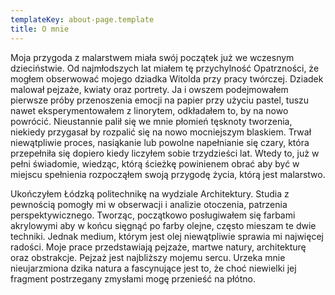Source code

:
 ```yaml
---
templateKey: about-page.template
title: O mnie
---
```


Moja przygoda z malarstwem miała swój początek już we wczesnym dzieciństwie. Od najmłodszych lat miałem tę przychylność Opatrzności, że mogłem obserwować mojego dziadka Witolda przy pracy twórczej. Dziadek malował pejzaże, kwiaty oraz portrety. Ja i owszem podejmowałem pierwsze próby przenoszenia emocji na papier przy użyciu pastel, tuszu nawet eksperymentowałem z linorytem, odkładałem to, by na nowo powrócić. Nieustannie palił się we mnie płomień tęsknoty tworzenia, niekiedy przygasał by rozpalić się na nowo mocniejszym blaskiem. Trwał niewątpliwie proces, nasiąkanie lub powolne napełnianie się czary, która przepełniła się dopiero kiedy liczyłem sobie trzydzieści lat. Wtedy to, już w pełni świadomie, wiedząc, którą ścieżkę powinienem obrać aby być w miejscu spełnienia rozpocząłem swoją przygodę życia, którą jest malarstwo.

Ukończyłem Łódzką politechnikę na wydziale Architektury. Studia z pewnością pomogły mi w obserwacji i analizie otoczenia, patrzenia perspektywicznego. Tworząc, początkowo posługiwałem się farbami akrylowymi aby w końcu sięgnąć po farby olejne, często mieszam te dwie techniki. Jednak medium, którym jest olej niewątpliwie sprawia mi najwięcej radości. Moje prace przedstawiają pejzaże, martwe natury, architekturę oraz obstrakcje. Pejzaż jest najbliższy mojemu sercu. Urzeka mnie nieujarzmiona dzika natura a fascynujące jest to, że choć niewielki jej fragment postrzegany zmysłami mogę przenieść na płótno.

--

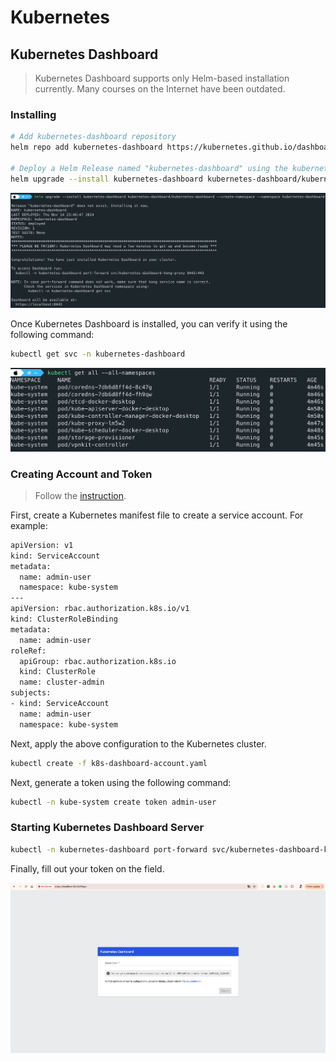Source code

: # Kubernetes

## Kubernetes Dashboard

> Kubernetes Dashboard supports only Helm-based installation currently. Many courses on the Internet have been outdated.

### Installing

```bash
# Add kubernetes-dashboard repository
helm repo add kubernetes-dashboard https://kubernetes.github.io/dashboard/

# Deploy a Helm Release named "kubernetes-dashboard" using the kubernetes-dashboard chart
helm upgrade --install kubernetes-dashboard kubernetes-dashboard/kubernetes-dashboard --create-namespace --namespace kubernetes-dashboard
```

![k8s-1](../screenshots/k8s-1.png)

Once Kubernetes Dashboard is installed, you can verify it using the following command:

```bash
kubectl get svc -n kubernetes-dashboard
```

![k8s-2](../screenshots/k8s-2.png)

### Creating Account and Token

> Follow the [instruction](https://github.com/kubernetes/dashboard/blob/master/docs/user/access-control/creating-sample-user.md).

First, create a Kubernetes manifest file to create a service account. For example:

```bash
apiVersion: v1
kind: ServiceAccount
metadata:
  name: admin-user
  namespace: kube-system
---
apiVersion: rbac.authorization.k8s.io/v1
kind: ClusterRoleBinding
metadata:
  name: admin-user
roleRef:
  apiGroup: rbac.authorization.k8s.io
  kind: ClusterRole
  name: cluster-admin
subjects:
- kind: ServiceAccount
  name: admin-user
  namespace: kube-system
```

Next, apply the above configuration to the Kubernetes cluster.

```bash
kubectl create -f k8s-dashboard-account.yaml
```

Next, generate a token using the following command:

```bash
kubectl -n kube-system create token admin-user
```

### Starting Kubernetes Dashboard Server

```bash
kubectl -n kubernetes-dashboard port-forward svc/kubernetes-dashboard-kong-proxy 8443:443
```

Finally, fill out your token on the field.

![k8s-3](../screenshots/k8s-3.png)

* BRIEF: Only lines holding the word "screenshots" are wanted; copy each one from the listing.

* RESPONSE:
![k8s-1](../screenshots/k8s-1.png)
![k8s-2](../screenshots/k8s-2.png)
![k8s-3](../screenshots/k8s-3.png)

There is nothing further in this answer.